Qu'il appartenait cependant au responsable de cette publication de prendre les mesures nécessaires pour la mettre en conformité avec la nouvelle législation.

Que si le coût des mesures à prendre était élevé, la difficulté n'était cependant pas insurmontable.

Qu'il en sera tenu compte dans l'appréciation de la peine.

Sur la responsabilité pénale du directeur de la publication :

Considérant que le prévenu soutient que les articles L. 18 et L. 21 du Code des débits de boissons ne sont pas applicables aux publications de presse, la loi du 10 janvier 1991 n'ayant pas repris les dispositions de l'ancien article L. 21 paragraphe 3.

Qu'il fait valoir qu'il ne peut être retenu ni comme auteur principal ni comme complice, la responsabilité du directeur de la publication n'étant prévue que dans les cas limitativement énumérés par la loi du 29 juillet 1881 et uniquement pour les délits qu'elle réprime.

Considérant cependant comme l'ont souligné les premiers juges que l'article L. 21 du Code des débits de boissons réprime toutes les publicités diffusées par d'autres voies que celles prévues par l'article L. 17 ou contenant d'autres mentions que celles autorisées par l'article L. 18.

Que si la responsabilité du directeur de la publication ne peut être retenu conformément à l'article 42 de la loi du 29 juillet 1881, inapplicable en l'espèce, elle peut l'être conformément au droit commun.

Qu'en effet, à défaut d'indication sur l'imputabilité de ces infractions dans la loi du 10 janvier 1991, comparables aux anciennes dispositions de l'article L. 21 paragraphe 3 dans sa rédaction de la loi du 30 juillet 1987, ce sont les règles habituelles qui s'appliquent.

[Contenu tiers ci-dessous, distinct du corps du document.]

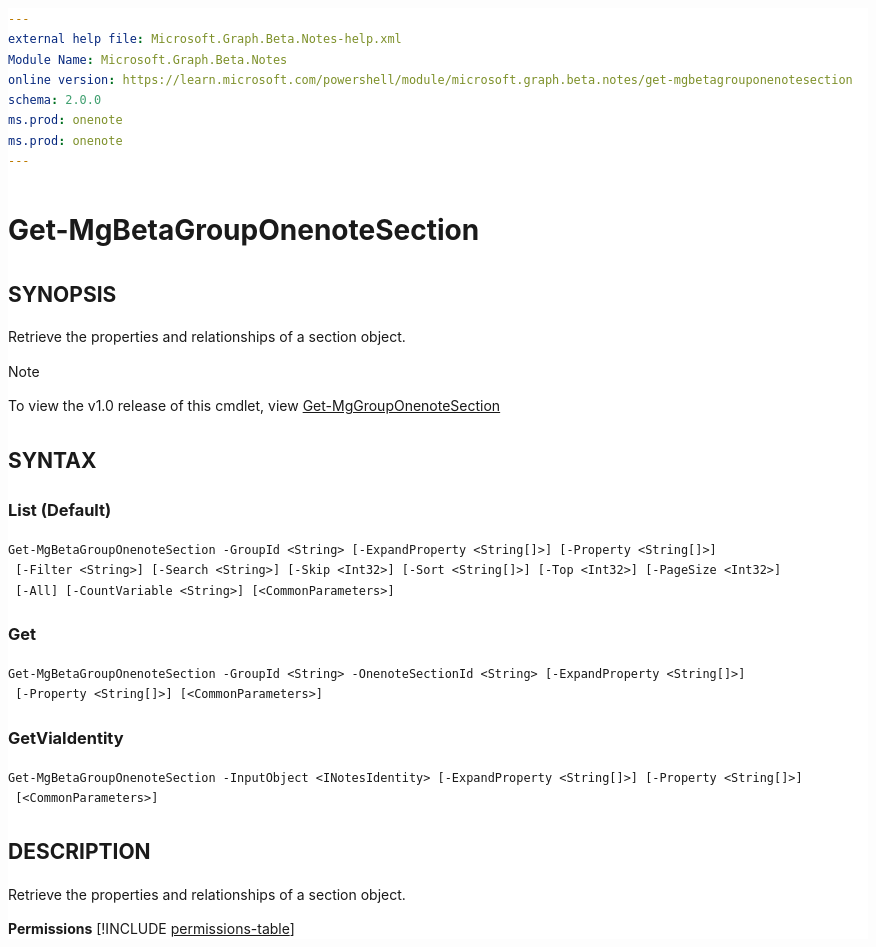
 ```yaml
---
external help file: Microsoft.Graph.Beta.Notes-help.xml
Module Name: Microsoft.Graph.Beta.Notes
online version: https://learn.microsoft.com/powershell/module/microsoft.graph.beta.notes/get-mgbetagrouponenotesection
schema: 2.0.0
ms.prod: onenote
ms.prod: onenote
---
```


# Get-MgBetaGroupOnenoteSection

## SYNOPSIS
Retrieve the properties and relationships of a section object.

> [!NOTE]
> To view the v1.0 release of this cmdlet, view [Get-MgGroupOnenoteSection](/powershell/module/Microsoft.Graph.Notes/Get-MgGroupOnenoteSection?view=graph-powershell-1.0)

## SYNTAX

### List (Default)
```
Get-MgBetaGroupOnenoteSection -GroupId <String> [-ExpandProperty <String[]>] [-Property <String[]>]
 [-Filter <String>] [-Search <String>] [-Skip <Int32>] [-Sort <String[]>] [-Top <Int32>] [-PageSize <Int32>]
 [-All] [-CountVariable <String>] [<CommonParameters>]
```

### Get
```
Get-MgBetaGroupOnenoteSection -GroupId <String> -OnenoteSectionId <String> [-ExpandProperty <String[]>]
 [-Property <String[]>] [<CommonParameters>]
```

### GetViaIdentity
```
Get-MgBetaGroupOnenoteSection -InputObject <INotesIdentity> [-ExpandProperty <String[]>] [-Property <String[]>]
 [<CommonParameters>]
```

## DESCRIPTION
Retrieve the properties and relationships of a section object.

**Permissions**
[!INCLUDE [permissions-table](~/../graphref/api-reference/beta/includes/permissions/section-get-permissions.md)]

Considérant que sont auteurs d'une infraction toutes les personnes qui, à des titres divers ont concouru à sa commission.

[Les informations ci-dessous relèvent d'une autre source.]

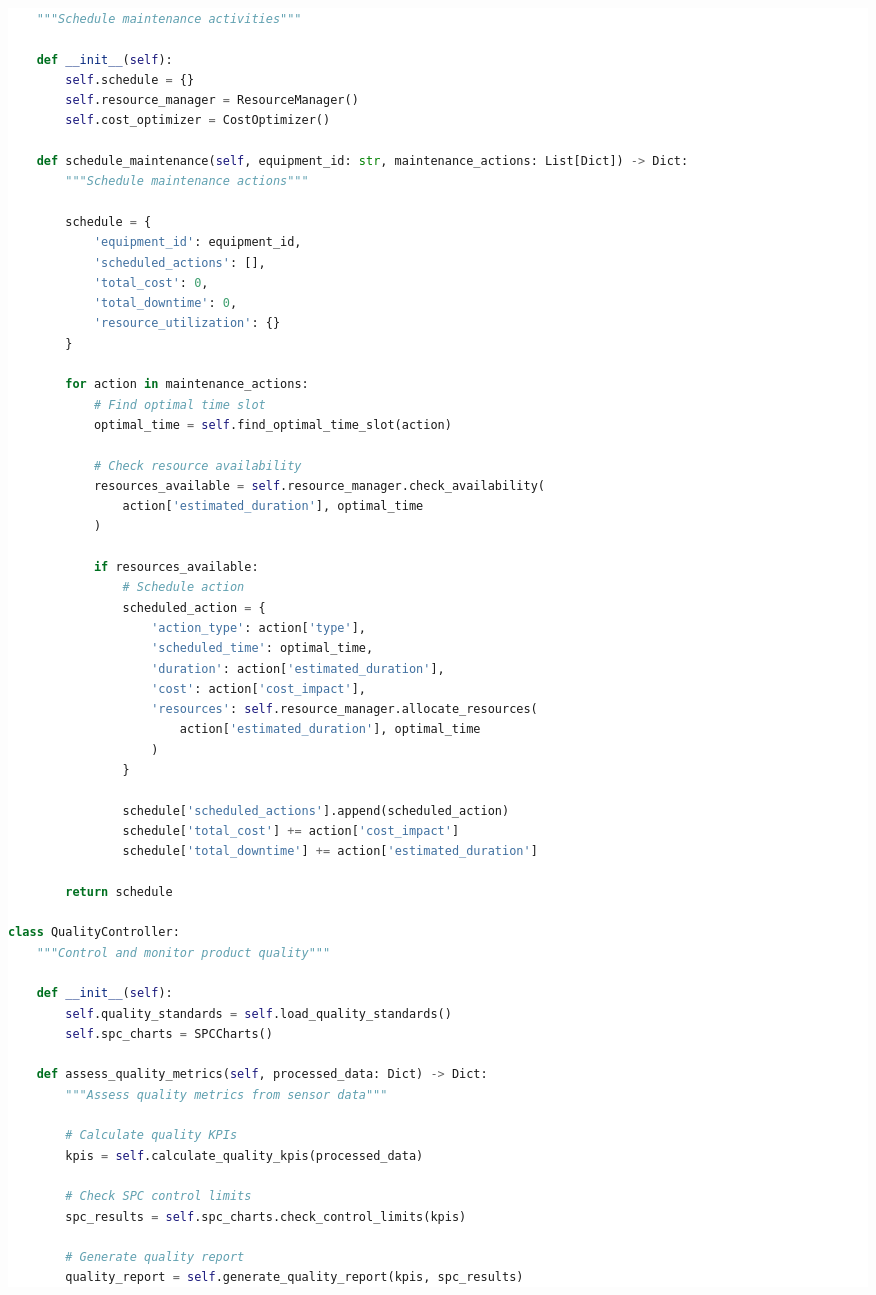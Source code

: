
 ```python
    """Schedule maintenance activities"""

    def __init__(self):
        self.schedule = {}
        self.resource_manager = ResourceManager()
        self.cost_optimizer = CostOptimizer()

    def schedule_maintenance(self, equipment_id: str, maintenance_actions: List[Dict]) -> Dict:
        """Schedule maintenance actions"""

        schedule = {
            'equipment_id': equipment_id,
            'scheduled_actions': [],
            'total_cost': 0,
            'total_downtime': 0,
            'resource_utilization': {}
        }

        for action in maintenance_actions:
            # Find optimal time slot
            optimal_time = self.find_optimal_time_slot(action)

            # Check resource availability
            resources_available = self.resource_manager.check_availability(
                action['estimated_duration'], optimal_time
            )

            if resources_available:
                # Schedule action
                scheduled_action = {
                    'action_type': action['type'],
                    'scheduled_time': optimal_time,
                    'duration': action['estimated_duration'],
                    'cost': action['cost_impact'],
                    'resources': self.resource_manager.allocate_resources(
                        action['estimated_duration'], optimal_time
                    )
                }

                schedule['scheduled_actions'].append(scheduled_action)
                schedule['total_cost'] += action['cost_impact']
                schedule['total_downtime'] += action['estimated_duration']

        return schedule

class QualityController:
    """Control and monitor product quality"""

    def __init__(self):
        self.quality_standards = self.load_quality_standards()
        self.spc_charts = SPCCharts()

    def assess_quality_metrics(self, processed_data: Dict) -> Dict:
        """Assess quality metrics from sensor data"""

        # Calculate quality KPIs
        kpis = self.calculate_quality_kpis(processed_data)

        # Check SPC control limits
        spc_results = self.spc_charts.check_control_limits(kpis)

        # Generate quality report
        quality_report = self.generate_quality_report(kpis, spc_results)
```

Que le directeur de la publication incriminée, qui a participé personnellement à la réalisation de l'infraction en diffusant la publicité illicite, s'est rendu coupable de l'infraction visée à la prévention en qualité d'auteur principal.

Qu'il convient en conséquence de rentrer en voie de condamnation contre lui.

Considérant, en répression, que la Cour estime devoir augmenter le quantum de l'amende comme indiqué au dispositif tout en faisant bénéficier le prévenu du sursis compte tenu des circonstances atténuantes.

Sur les intérêts civils :

Considérant que les dispositions civiles du jugement déféré méritent confirmation.

Qu'il convient d'allouer à la partie civile une somme supplémentaire de 3 000 F sur le fondement de l'article 475-1 du Code de procédure pénale.

Par ces motifs, LA COUR, Statuant publiquement et contradictoirement, Reçoit les appels interjetés, Confirme le jugement déféré sur la culpabilité et sur les intérêts civils, Le réformant sur la peine condamne G Alexandre dit Axel à 100 000 F d'amende, Dit qu'il sera sursis à exécution de cette peine conformément aux dispositions des articles 734 et 737 du Code de procédure pénale, Condamne G Alexandre dit Axel à payer à la partie civile une somme complémentaire de 3 000 F au titre de l'article 475-1 du Code de procédure pénale, Condamne le prévenu aux dépens liquidés à la somme de : 396,16 F.